| Aim of the exercise |
The output should be the listing below, limited to the lines from the one with "que pa unirme" through the one with "ilmestysmajan oven eteen.", exact and without pictures.
Segment Open
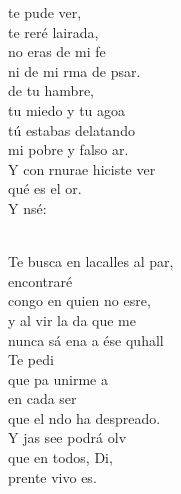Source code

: \documentclass[12pt]{article}
\begin{document}
\begin{multicols*}{2}
\begin{cancion}%
	 te pude ver,\\
	te reré lairada,\\
no eras de mi fe \\
	ni de mi rma de psar.\\
	 de tu hambre, \\
	tu miedo y tu agoa \\
tú estabas delatando\\
	mi pobre y falso ar.\\
	Y con rnurae hiciste ver \\
	qué es el or.\\
	Y nsé:\\\jump\\
	\begin{chorus}%
	Te busca en lacalles al par,\\
	 encontraré \\
	congo en quien no esre,\\
	y al vir la da que me \\
	nunca sá ena a ése quhall\\
	Te pedi \\
	que pa unirme a      \\
en cada ser\\
	que el ndo ha despreado.\\
	Y jas see podrá olv \\
	que en todos, Di,\\
	prente vivo es. \\
	\end{chorus}%
	\jump\\
\end{cancion}%


\end{multicols*}
\end{document}
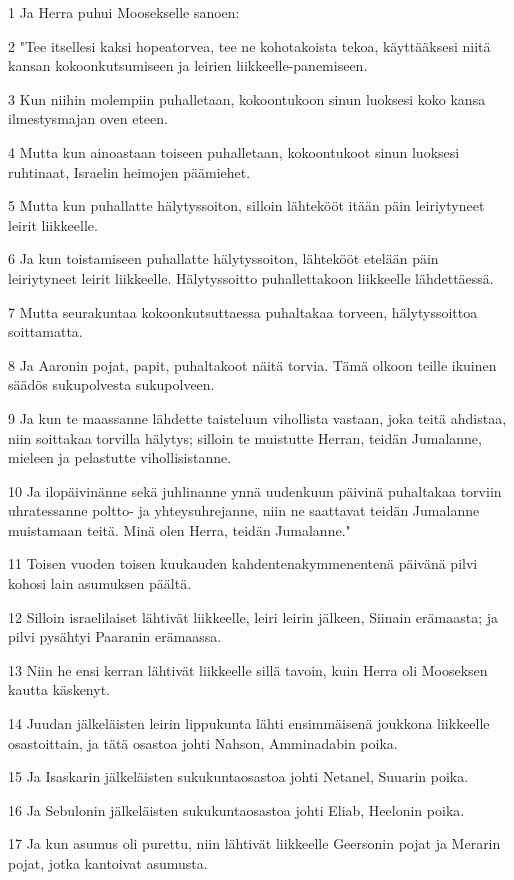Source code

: \par 1 Ja Herra puhui Moosekselle sanoen:
\par 2 "Tee itsellesi kaksi hopeatorvea, tee ne kohotakoista tekoa, käyttääksesi niitä kansan kokoonkutsumiseen ja leirien liikkeelle-panemiseen.
\par 3 Kun niihin molempiin puhalletaan, kokoontukoon sinun luoksesi koko kansa ilmestysmajan oven eteen.
\par 4 Mutta kun ainoastaan toiseen puhalletaan, kokoontukoot sinun luoksesi ruhtinaat, Israelin heimojen päämiehet.
\par 5 Mutta kun puhallatte hälytyssoiton, silloin lähtekööt itään päin leiriytyneet leirit liikkeelle.
\par 6 Ja kun toistamiseen puhallatte hälytyssoiton, lähtekööt etelään päin leiriytyneet leirit liikkeelle. Hälytyssoitto puhallettakoon liikkeelle lähdettäessä.
\par 7 Mutta seurakuntaa kokoonkutsuttaessa puhaltakaa torveen, hälytyssoittoa soittamatta.
\par 8 Ja Aaronin pojat, papit, puhaltakoot näitä torvia. Tämä olkoon teille ikuinen säädös sukupolvesta sukupolveen.
\par 9 Ja kun te maassanne lähdette taisteluun vihollista vastaan, joka teitä ahdistaa, niin soittakaa torvilla hälytys; silloin te muistutte Herran, teidän Jumalanne, mieleen ja pelastutte vihollisistanne.
\par 10 Ja ilopäivinänne sekä juhlinanne ynnä uudenkuun päivinä puhaltakaa torviin uhratessanne poltto- ja yhteysuhrejanne, niin ne saattavat teidän Jumalanne muistamaan teitä. Minä olen Herra, teidän Jumalanne."
\par 11 Toisen vuoden toisen kuukauden kahdentenakymmenentenä päivänä pilvi kohosi lain asumuksen päältä.
\par 12 Silloin israelilaiset lähtivät liikkeelle, leiri leirin jälkeen, Siinain erämaasta; ja pilvi pysähtyi Paaranin erämaassa.
\par 13 Niin he ensi kerran lähtivät liikkeelle sillä tavoin, kuin Herra oli Mooseksen kautta käskenyt.
\par 14 Juudan jälkeläisten leirin lippukunta lähti ensimmäisenä joukkona liikkeelle osastoittain, ja tätä osastoa johti Nahson, Amminadabin poika.
\par 15 Ja Isaskarin jälkeläisten sukukuntaosastoa johti Netanel, Suuarin poika.
\par 16 Ja Sebulonin jälkeläisten sukukuntaosastoa johti Eliab, Heelonin poika.
\par 17 Ja kun asumus oli purettu, niin lähtivät liikkeelle Geersonin pojat ja Merarin pojat, jotka kantoivat asumusta.
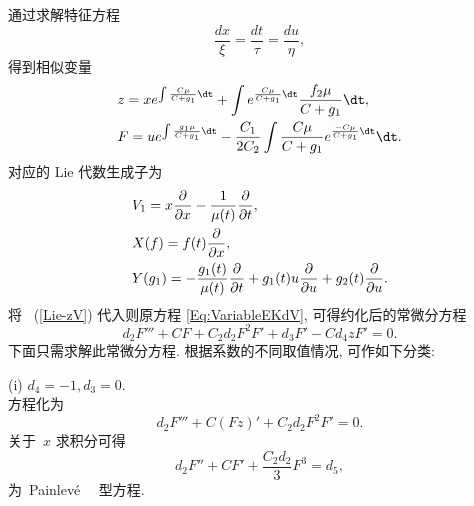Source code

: %
通过求解特征方程
\begin{equation}
\frac{d x}{\xi}=\frac{d t}{\tau}=\frac{d u}{\eta},
\end{equation}
得到相似变量
\begin{align}\label{Lie-zV}
&z=x e^{\int\frac{C\mu}{C+g_1}\dt}+\int e^{\frac{C\mu}{C+g_1}\dt}\frac{f_2\mu}{C+g_1}\dt,\notag\\
&F=u e^{\int\frac{g_1\mu}{C+g_1}\dt}-\frac{C_1}{2C_2}\int\frac{C\mu}{C+g_1}e^{\frac{-C\mu}{C+g_1}\dt}\dt.
\end{align}
对应的 Lie 代数生成子为
\begin{align}\label{Lie-algebra}
&V_1=x\frac{\partial}{\partial x}-\frac{1}{\mu(t)}\frac{\partial}{\partial t},\notag\\
&X(f)=f(t)\frac{\partial}{\partial x},\notag\\
&Y(g_1)=-\frac{g_1(t)}{\mu(t)}\frac{\partial}{\partial t}+g_1(t)u\frac{\partial}{\partial u}+g_2(t)\frac{\partial}{\partial u}.
\end{align}
将~ (\ref{Lie-zV}) 代入则原方程 \eqref{Eq:VariableEKdV}, 可得约化后的常微分方程
\begin{equation}
d_2 F'''+C F+C_2 d_2 F^2F'+d_3 F'-C d_4 zF'=0.
\end{equation}
下面只需求解此常微分方程. 根据系数的不同取值情况, 可作如下分类:

(i) $d_4=-1, d_3=0$.\\
方程化为
\begin{equation}
d_2 F'''+C (Fz)'+C_2d_2 F^2F'=0.
\end{equation}
关于~$x$ 求积分可得
\begin{equation}
d_2 F''+C F'+\frac{C_2d_2}{3}F^3=d_5,
\end{equation}
为~Painlev\'{e}\ ~\uppercase\expandafter{} 型方程.

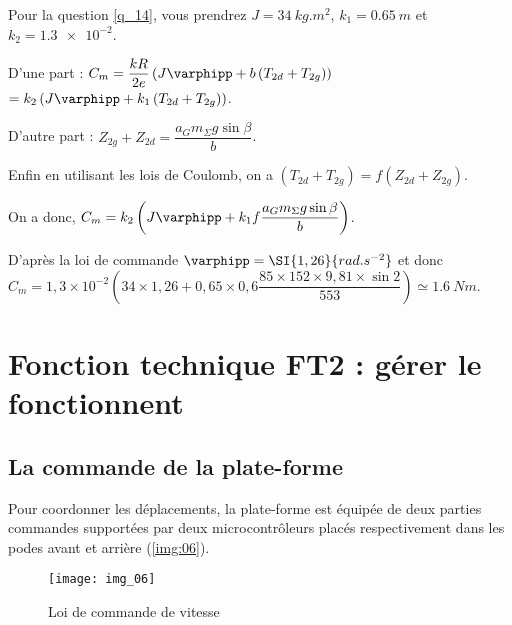 Pour la question \ref{q_14}, vous prendrez $J =\SI{34}{kg.m^2}$, $k_1 =\SI{0,65}{m}$ et $k_2 = \num{1,3e-2}$.

\ifprof
\begin{corrige}
D'une part : $  C_m  =\dfrac{kR}{2e} \left(J\varphipp  +b\left( T_{2d} +T_{2g} \right)\right) $ 
$=k_2 \left(J\varphipp  +k_1\left( T_{2d} +T_{2g} \right)\right) $.

D'autre part : $Z_{2g}+ Z_{2d}= \dfrac{ a_G  m_\Sigma g \sin \beta  }{b} $.

Enfin en utilisant les lois de Coulomb, on a $\left( T_{2d} +T_{2g} \right) = f\left( Z_{2d} +Z_{2g} \right)$.

On a donc, $  C_m  =k_2 \left(J\varphipp  +k_1f\dfrac{ a_G  m_\Sigma g \sin \beta  }{b}\right) $.

D'après la loi de commande $\varphipp = \SI{1,26}{rad.s^{-2}}$
et donc $C_m = 1,3\times 10^{-2}\left(34\times 1,26 + 0,65 \times 0,6 \dfrac{ 85 \times 152 \times  9,81 \times  \sin 2 }{553}\right) \simeq \SI{1,6}{Nm}$.

\end{corrige}
\else
\fi



\section{Fonction technique FT2 : gérer le fonctionnent}

\subsection{La commande de la plate-forme}

\ifprof
\else

Pour coordonner les déplacements, la plate-forme est équipée de deux parties commandes supportées par deux microcontrôleurs placés respectivement dans les podes avant et arrière (\autoref{img:06}).

\begin{figure}[H]
\centering
\texttt{[image: img\_06]}
\caption{Loi de commande de vitesse \label{img:06}}
\end{figure}

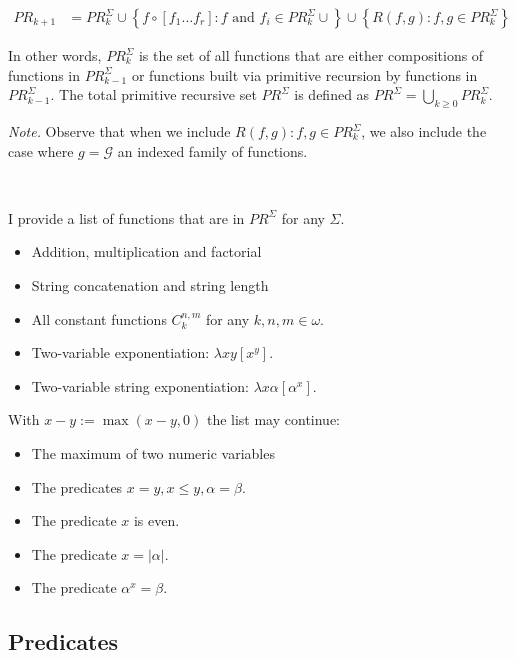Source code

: \documentclass[a4paper, 12pt]{article}
\begin{document}
\begin{align*}
    PR_{k + 1} &= PR_{k}^{\Sigma} \cup \left\{ f \circ \left[ f_1\ldots f_r
    \right] : f \text{ and } f_i \in PR_{k}^{\Sigma} \cup  \right\} \cup \left\{
R(f, g) : f, g \in PR_{k}^{\Sigma}\right\} 
\end{align*}

In other words, $PR_{k}^{\Sigma}$ is the set of all functions that are either
compositions of functions in $PR_{k-1}^{\Sigma}$ or functions built via
primitive recursion by functions in $PR_{k-1}^{\Sigma}$. The total primitive
recursive set $PR^{\Sigma}$ is defined as $PR^{\Sigma} = \bigcup_{k \geq 0}
PR_{k}^{\Sigma}$.

\textit{Note.} Observe that when we include $R(f, g) : f, g \in
PR_{k}^{\Sigma}$, we also include the case where $g = \mathcal{G}$ an indexed
family of functions.



~ 

I provide a list of functions that are in $PR^{\Sigma}$ for any $\Sigma$.


\begin{itemize}
    \item Addition, multiplication and factorial 
    \item String concatenation and string length  
    \item All constant functions $C_k^{n, m}$ for any $k, n, m \in \omega$.
    \item Two-variable exponentiation: $\lambda xy\left[ x^y \right] $. 
    \item Two-variable string exponentiation: $\lambda x\alpha\left[ \alpha^x
        \right] $.
\end{itemize}

With $x - y := \max(x - y, 0)$ the list may continue: 

\begin{itemize}
    \item The maximum of two numeric variables 
    \item The predicates $x = y, x \leq y, \alpha = \beta$.
    \item The predicate $x$ is even. 
    \item The predicate $x = |\alpha|$. 
    \item The predicate $\alpha^x = \beta$.
\end{itemize}

\subsection{Predicates}
\end{document}
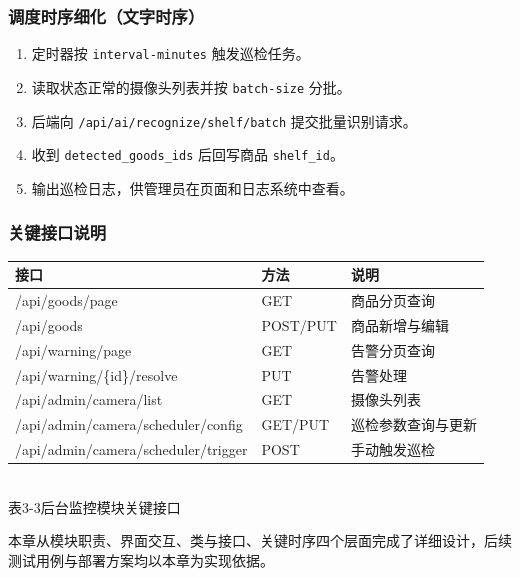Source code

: \subsubsection{调度时序细化（文字时序）}
\begin{enumerate}[leftmargin=2em]
  \item 定时器按 \texttt{interval-minutes} 触发巡检任务。
  \item 读取状态正常的摄像头列表并按 \texttt{batch-size} 分批。
  \item 后端向 \texttt{/api/ai/recognize/shelf/batch} 提交批量识别请求。
  \item 收到 \texttt{detected\_goods\_ids} 后回写商品 \texttt{shelf\_id}。
  \item 输出巡检日志，供管理员在页面和日志系统中查看。
\end{enumerate}

\subsubsection{关键接口说明}
\begin{center}
  \renewcommand{\arraystretch}{1.35}
  \begin{tabular}{|>{\centering\arraybackslash}m{3.6cm}|>{\centering\arraybackslash}m{2.2cm}|>{\centering\arraybackslash}m{6.4cm}|}
    \hline
    \textbf{接口} & \textbf{方法} & \textbf{说明} \\ \hline
    /api/goods/page & GET & 商品分页查询 \\ \hline
    /api/goods & POST/PUT & 商品新增与编辑 \\ \hline
    /api/warning/page & GET & 告警分页查询 \\ \hline
    /api/warning/\{id\}/resolve & PUT & 告警处理 \\ \hline
    /api/admin/camera/list & GET & 摄像头列表 \\ \hline
    /api/admin/camera/scheduler/config & GET/PUT & 巡检参数查询与更新 \\ \hline
    /api/admin/camera/scheduler/trigger & POST & 手动触发巡检 \\ \hline
  \end{tabular}
  \\[0.3em]
  {表3-3\quad 后台监控模块关键接口}
\end{center}

本章从模块职责、界面交互、类与接口、关键时序四个层面完成了详细设计，后续测试用例与部署方案均以本章为实现依据。
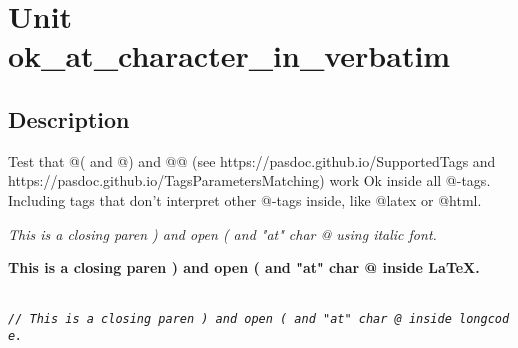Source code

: \documentclass{report}
\begin{document}
\newlength{\tmplength}
\chapter{Unit ok{\_}at{\_}character{\_}in{\_}verbatim}
\section{Description}
Test that @( and @) and @@ (see https://pasdoc.github.io/SupportedTags and https://pasdoc.github.io/TagsParametersMatching) work Ok inside all @{-}tags. Including tags that don't interpret other @{-}tags inside, like @latex or @html.

\textit{This is a closing paren ) and open ( and "at" char @ using italic font.}

{\bf This is a closing paren ) and open ( and "at" char @ inside LaTeX.}



\texttt{\\\nopagebreak[3]
\textit{//~This~is~a~closing~paren~)~and~open~(~and~"at"~char~@~inside~longcode.}\\
}
\end{document}
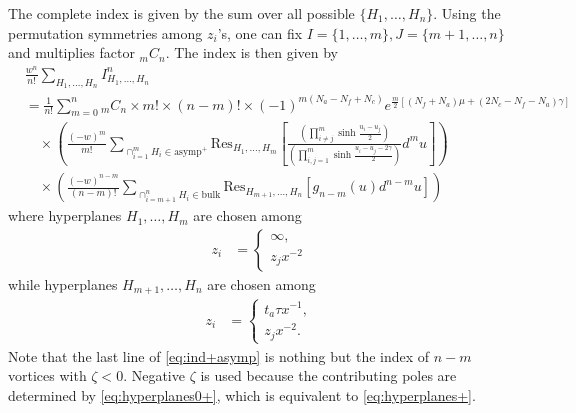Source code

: \documentclass[a4paper,11pt]{article}
\begin{document}
The complete index is given by the sum over all possible $\{H_1,\ldots,H_n\}$. Using the permutation symmetries among $z_i$'s, one can fix $I = \{1,\ldots,m\},J = \{m+1,\ldots,n\}$ and multiplies factor ${}_m C_n$. The index is then given by
\begin{align}
\label{eq:ind+asymp}
%
& \frac{w^n}{n!} \sum_{H_1,\ldots,H_n} I^n_{H_1,\ldots,H_n} \nonumber \\
&= \frac{1}{n!} \sum_{m = 0}^n {}_m C_n \times m! \times (n-m)! \times (-1)^{m (N_a-N_f+N_c)} e^{\frac{m}{2} [(N_f+N_a) \mu+(2 N_c-N_f-N_a) \gamma]} \nonumber \\
%
&\quad \times \left(\frac{(-w)^m}{m!} \sum_{\cap_{i = 1}^m H_i \in \text{asymp}^+} \mathrm{Res}_{H_1,\ldots,H_m} \left[\frac{\left(\prod_{i \neq j}^m \sinh \frac{u_i-u_j}{2}\right)}{\left(\prod_{i,j = 1}^m \sinh \frac{u_i-u_j-2 \gamma}{2}\right)} d^m u\right]\right) \nonumber \\
%
&\quad \times \left(\frac{(-w)^{n-m}}{(n-m)!} \sum_{\cap_{i = m+1}^n H_i \in \text{bulk}} \mathrm{Res}_{H_{m+1},\ldots,H_n} [g_{n-m}(u) d^{n-m} u]\right)
%
\end{align}
where hyperplanes $H_1,\ldots,H_m$ are chosen among
\begin{align}
z_i &= \left\{\begin{array}{l}
\infty, \\
z_j x^{-2}
\end{array}\right.
\end{align}
while hyperplanes $H_{m+1},\ldots,H_n$ are chosen among
\begin{align}
\label{eq:hyperplanes0+}
z_i &= \left\{\begin{array}{l}
t_a \tau x^{-1}, \\
z_j x^{-2}.
\end{array}\right.
\end{align}
Note that the last line of \eqref{eq:ind+asymp} is nothing but the index of $n-m$ vortices with $\zeta < 0$. Negative $\zeta$ is used because the contributing poles are determined by \eqref{eq:hyperplanes0+}, which is equivalent to \eqref{eq:hyperplanes+}.
\end{document}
Segment Closed
| Output |
	que pa unirme a      \\
en cada ser\\
	que el ndo ha despreado.\\
	Y jas see podrá olv \\
	que en todos, Di,\\
	prente vivo es. \\
	\end{chorus}%
	\jump\\
\end{cancion}%


\end{multicols*}
\end{document}
Source code

: \par 1 Ja Herra puhui Moosekselle sanoen:
\par 2 "Tee itsellesi kaksi hopeatorvea, tee ne kohotakoista tekoa, käyttääksesi niitä kansan kokoonkutsumiseen ja leirien liikkeelle-panemiseen.
\par 3 Kun niihin molempiin puhalletaan, kokoontukoon sinun luoksesi koko kansa ilmestysmajan oven eteen.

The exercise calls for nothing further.